# Components:
→ Base
01 - 4 whole wheat pita breads
→ Thai Curry Sauce
02 - 1/2 cup coconut milk, full fat or light
03 - 2 tablespoons Thai red curry paste
04 - 1 tablespoon creamy peanut butter
05 - 1 teaspoon soy sauce
06 - 1 teaspoon honey or maple syrup
07 - 1 clove garlic, minced
08 - 1 teaspoon fresh lime juice
→ Vegetables
09 - 1 cup shredded carrots
10 - 1 cup thinly sliced red bell pepper
11 - 1/2 cup thinly sliced red onion
12 - 1 cup small broccoli florets
13 - 1/2 cup sliced mushrooms
14 - 1/2 cup cherry tomatoes, halved
→ Cheese & Toppings
15 - 1 cup shredded mozzarella cheese or vegan cheese alternative
16 - 1/4 cup fresh cilantro leaves, chopped
17 - 2 tablespoons sliced green onions
18 - 1 tablespoon chopped roasted peanuts, optional
19 - Lime wedges, for serving
# Preparation Steps:
01 - Preheat oven to 425°F (220°C) and line a baking sheet with parchment paper.
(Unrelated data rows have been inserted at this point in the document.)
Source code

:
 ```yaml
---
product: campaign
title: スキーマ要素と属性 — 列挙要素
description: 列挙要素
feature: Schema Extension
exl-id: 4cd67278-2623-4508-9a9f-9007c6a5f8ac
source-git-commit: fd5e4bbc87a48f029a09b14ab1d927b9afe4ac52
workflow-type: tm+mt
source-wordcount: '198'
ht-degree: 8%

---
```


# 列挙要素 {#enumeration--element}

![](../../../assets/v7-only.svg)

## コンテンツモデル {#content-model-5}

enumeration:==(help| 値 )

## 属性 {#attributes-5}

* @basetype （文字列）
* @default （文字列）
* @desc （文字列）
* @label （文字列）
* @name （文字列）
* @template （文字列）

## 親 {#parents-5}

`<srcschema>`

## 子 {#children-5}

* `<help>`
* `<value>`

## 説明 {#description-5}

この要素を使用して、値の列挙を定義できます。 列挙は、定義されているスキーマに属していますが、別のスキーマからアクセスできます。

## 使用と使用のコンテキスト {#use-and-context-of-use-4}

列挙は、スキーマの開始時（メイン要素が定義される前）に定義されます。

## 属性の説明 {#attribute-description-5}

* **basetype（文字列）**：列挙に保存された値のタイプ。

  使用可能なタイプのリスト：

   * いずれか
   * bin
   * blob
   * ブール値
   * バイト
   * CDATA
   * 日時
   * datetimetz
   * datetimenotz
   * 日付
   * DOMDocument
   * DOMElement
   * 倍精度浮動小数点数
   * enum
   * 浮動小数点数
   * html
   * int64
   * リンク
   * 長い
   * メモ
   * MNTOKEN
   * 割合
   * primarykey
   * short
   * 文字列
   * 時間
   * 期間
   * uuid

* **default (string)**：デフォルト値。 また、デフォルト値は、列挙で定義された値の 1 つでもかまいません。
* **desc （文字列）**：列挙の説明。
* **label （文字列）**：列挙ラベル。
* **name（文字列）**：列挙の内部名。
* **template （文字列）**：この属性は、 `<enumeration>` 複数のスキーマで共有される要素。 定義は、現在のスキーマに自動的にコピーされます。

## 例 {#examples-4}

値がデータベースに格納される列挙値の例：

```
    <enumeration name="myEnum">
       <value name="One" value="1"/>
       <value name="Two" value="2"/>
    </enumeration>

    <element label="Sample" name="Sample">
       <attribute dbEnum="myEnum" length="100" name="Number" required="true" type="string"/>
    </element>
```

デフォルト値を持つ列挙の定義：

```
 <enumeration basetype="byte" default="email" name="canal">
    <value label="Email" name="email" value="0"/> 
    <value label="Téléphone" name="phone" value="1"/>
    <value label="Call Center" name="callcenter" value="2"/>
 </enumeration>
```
02 - In a small saucepan over medium heat, whisk coconut milk, Thai curry paste, peanut butter, soy sauce, honey, garlic, and lime juice until smooth. Simmer for 2–3 minutes until sauce is slightly thickened, then remove from heat.
03 - Place pita breads on prepared baking sheet and spread each with a generous spoonful of curry sauce.
04 - Arrange shredded carrots, red bell pepper, red onion, broccoli, mushrooms, and cherry tomatoes evenly over sauced pitas.
05 - Sprinkle shredded mozzarella or vegan cheese evenly across vegetables.
06 - Bake for 12–15 minutes until cheese is melted and pita edges are golden and crisp.
07 - Remove from oven. Garnish with cilantro, green onions, and chopped peanuts. Serve warm with lime wedges.